**The input**
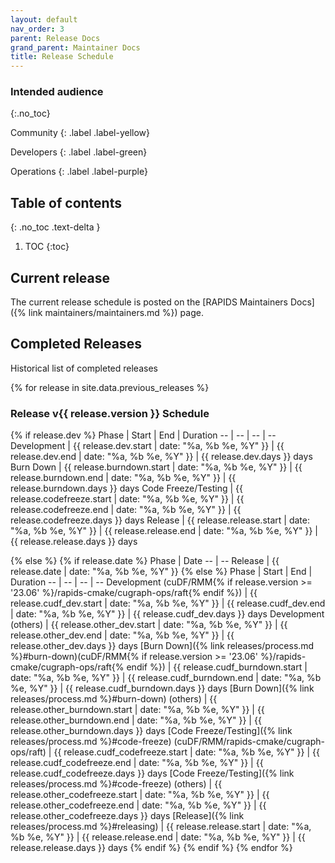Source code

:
 ```yaml
---
layout: default
nav_order: 3
parent: Release Docs
grand_parent: Maintainer Docs
title: Release Schedule
---
```


### Intended audience
{:.no_toc}

Community
{: .label .label-yellow}

Developers
{: .label .label-green}

Operations
{: .label .label-purple}

## Table of contents
{: .no_toc .text-delta }

1. TOC
{:toc}

## Current release

The current release schedule is posted on the [RAPIDS Maintainers Docs]({% link maintainers/maintainers.md %}) page.

## Completed Releases

Historical list of completed releases

{% for release in site.data.previous_releases %}
### Release v{{ release.version }} Schedule

{% if release.dev %}
Phase | Start | End | Duration
-- | -- | -- | --
Development | {{ release.dev.start | date: "%a, %b %e, %Y" }} | {{ release.dev.end | date: "%a, %b %e, %Y" }} | {{ release.dev.days }} days
Burn Down | {{ release.burndown.start | date: "%a, %b %e, %Y" }} | {{ release.burndown.end | date: "%a, %b %e, %Y" }} | {{ release.burndown.days }} days
Code Freeze/Testing | {{ release.codefreeze.start | date: "%a, %b %e, %Y" }} | {{ release.codefreeze.end | date: "%a, %b %e, %Y" }} | {{ release.codefreeze.days }} days
Release | {{ release.release.start | date: "%a, %b %e, %Y" }} | {{ release.release.end | date: "%a, %b %e, %Y" }} | {{ release.release.days }} days

{% else %}
{% if release.date %}
Phase | Date
-- | --
Release | {{ release.date | date: "%a, %b %e, %Y" }}
{% else %}
Phase | Start | End | Duration
-- | -- | -- | --
Development (cuDF/RMM{% if release.version >= '23.06' %}/rapids-cmake/cugraph-ops/raft{% endif %}) | {{ release.cudf_dev.start | date: "%a, %b %e, %Y" }} | {{ release.cudf_dev.end | date: "%a, %b %e, %Y" }} | {{ release.cudf_dev.days }} days
Development (others) | {{ release.other_dev.start | date: "%a, %b %e, %Y" }} | {{ release.other_dev.end | date: "%a, %b %e, %Y" }} | {{ release.other_dev.days }} days
[Burn Down]({% link releases/process.md %}#burn-down)(cuDF/RMM{% if release.version >= '23.06' %}/rapids-cmake/cugraph-ops/raft{% endif %}) | {{ release.cudf_burndown.start | date: "%a, %b %e, %Y" }} | {{ release.cudf_burndown.end | date: "%a, %b %e, %Y" }} | {{ release.cudf_burndown.days }} days
[Burn Down]({% link releases/process.md %}#burn-down) (others) | {{ release.other_burndown.start | date: "%a, %b %e, %Y" }} | {{ release.other_burndown.end | date: "%a, %b %e, %Y" }} | {{ release.other_burndown.days }} days
[Code Freeze/Testing]({% link releases/process.md %}#code-freeze) (cuDF/RMM/rapids-cmake/cugraph-ops/raft) | {{ release.cudf_codefreeze.start | date: "%a, %b %e, %Y" }} | {{ release.cudf_codefreeze.end | date: "%a, %b %e, %Y" }} | {{ release.cudf_codefreeze.days }} days
[Code Freeze/Testing]({% link releases/process.md %}#code-freeze) (others) | {{ release.other_codefreeze.start | date: "%a, %b %e, %Y" }} | {{ release.other_codefreeze.end | date: "%a, %b %e, %Y" }} | {{ release.other_codefreeze.days }} days
[Release]({% link releases/process.md %}#releasing) | {{ release.release.start | date: "%a, %b %e, %Y" }} | {{ release.release.end | date: "%a, %b %e, %Y" }} | {{ release.release.days }} days
{% endif %}
{% endif %}
{% endfor %}
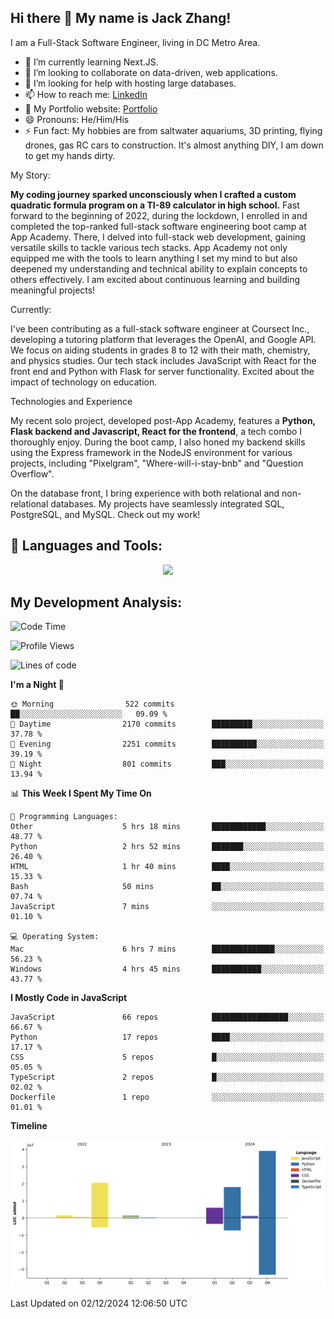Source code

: 
## Hi there 👋 My name is Jack Zhang!
I am a Full-Stack Software Engineer, living in DC Metro Area.

* 🌱 I’m currently learning Next.JS.
* 👯 I’m looking to collaborate on data-driven, web applications.
* 🤔 I’m looking for help with hosting large databases.
* 📫 How to reach me: [LinkedIn](https://www.linkedin.com/in/jack-zhang-1ba90929/)
* 🔭 My Portfolio website: [Portfolio](https://www.jackzhang.io)
* 😄 Pronouns: He/Him/His
* ⚡ Fun fact: My hobbies are from saltwater aquariums, 3D printing, flying drones, gas RC cars to construction. It's almost anything DIY, I am down to get my hands dirty.

My Story:

**My coding journey sparked unconsciously when I crafted a custom quadratic formula program on a TI-89 calculator in high school.** Fast forward to the beginning of 2022, during the lockdown, I enrolled in and completed the top-ranked full-stack software engineering boot camp at App Academy. There, I delved into full-stack web development, gaining versatile skills to tackle various tech stacks. App Academy not only equipped me with the tools to learn anything I set my mind to but also deepened my understanding and technical ability to explain concepts to others effectively. I am excited about continuous learning and building meaningful projects!

Currently:

I've been contributing as a full-stack software engineer at Coursect Inc., developing a tutoring platform that leverages the OpenAI, and Google API. We focus on aiding students in grades 8 to 12 with their math, chemistry, and physics studies. Our tech stack includes JavaScript with React for the front end and Python with Flask for server functionality. Excited about the impact of technology on education.

Technologies and Experience

My recent solo project, developed post-App Academy, features a **Python, Flask backend and Javascript, React for the frontend**, a tech combo I thoroughly enjoy. During the boot camp, I also honed my backend skills using the Express framework in the NodeJS environment for various projects, including "Pixelgram",  "Where-will-i-stay-bnb" and "Question Overflow".

On the database front, I bring experience with both relational and non-relational databases. My projects have seamlessly integrated SQL, PostgreSQL, and MySQL. Check out my work!


## 🧰 Languages and Tools:
<p align="center">
  <a href="https://skillicons.dev">
    <img src="https://skillicons.dev/icons?i=js,py,react,redux,html,css,flask,sequelize,express,npm,sqlite,postgres,github,postman,docker,nextjs,tailwind,gcp,ai" />
  </a>
</p>


## My Development Analysis:
<!--START_SECTION:waka-->
![Code Time](http://img.shields.io/badge/Code%20Time-1%2C129%20hrs%2012%20mins-blue)

![Profile Views](http://img.shields.io/badge/Profile%20Views-8-blue)

![Lines of code](https://img.shields.io/badge/From%20Hello%20World%20I%27ve%20Written-87.4%20million%20lines%20of%20code-blue)

**I'm a Night 🦉** 

```text
🌞 Morning                522 commits         ██░░░░░░░░░░░░░░░░░░░░░░░   09.09 % 
🌆 Daytime                2170 commits        █████████░░░░░░░░░░░░░░░░   37.78 % 
🌃 Evening                2251 commits        ██████████░░░░░░░░░░░░░░░   39.19 % 
🌙 Night                  801 commits         ███░░░░░░░░░░░░░░░░░░░░░░   13.94 % 
```


📊 **This Week I Spent My Time On** 

```text
💬 Programming Languages: 
Other                    5 hrs 18 mins       ████████████░░░░░░░░░░░░░   48.77 % 
Python                   2 hrs 52 mins       ███████░░░░░░░░░░░░░░░░░░   26.40 % 
HTML                     1 hr 40 mins        ████░░░░░░░░░░░░░░░░░░░░░   15.33 % 
Bash                     50 mins             ██░░░░░░░░░░░░░░░░░░░░░░░   07.74 % 
JavaScript               7 mins              ░░░░░░░░░░░░░░░░░░░░░░░░░   01.10 % 

💻 Operating System: 
Mac                      6 hrs 7 mins        ██████████████░░░░░░░░░░░   56.23 % 
Windows                  4 hrs 45 mins       ███████████░░░░░░░░░░░░░░   43.77 % 
```

**I Mostly Code in JavaScript** 

```text
JavaScript               66 repos            █████████████████░░░░░░░░   66.67 % 
Python                   17 repos            ████░░░░░░░░░░░░░░░░░░░░░   17.17 % 
CSS                      5 repos             █░░░░░░░░░░░░░░░░░░░░░░░░   05.05 % 
TypeScript               2 repos             █░░░░░░░░░░░░░░░░░░░░░░░░   02.02 % 
Dockerfile               1 repo              ░░░░░░░░░░░░░░░░░░░░░░░░░   01.01 % 
```



**Timeline**

![Lines of Code chart](https://raw.githubusercontent.com/jzhang319/jzhang319/master/assets/bar_graph.png)


 Last Updated on 02/12/2024 12:06:50 UTC
<!--END_SECTION:waka-->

**Task instructions**
Word for word, restate the lines from the one holding "Code in JavaScript**" to the last line of the records.

**Expected output**
**I Mostly Code in JavaScript** 

```text
JavaScript               66 repos            █████████████████░░░░░░░░   66.67 % 
Python                   17 repos            ████░░░░░░░░░░░░░░░░░░░░░   17.17 % 
CSS                      5 repos             █░░░░░░░░░░░░░░░░░░░░░░░░   05.05 % 
TypeScript               2 repos             █░░░░░░░░░░░░░░░░░░░░░░░░   02.02 % 
Dockerfile               1 repo              ░░░░░░░░░░░░░░░░░░░░░░░░░   01.01 % 
```



**Timeline**

![Lines of Code chart](https://raw.githubusercontent.com/jzhang319/jzhang319/master/assets/bar_graph.png)


 Last Updated on 02/12/2024 12:06:50 UTC
<!--END_SECTION:waka-->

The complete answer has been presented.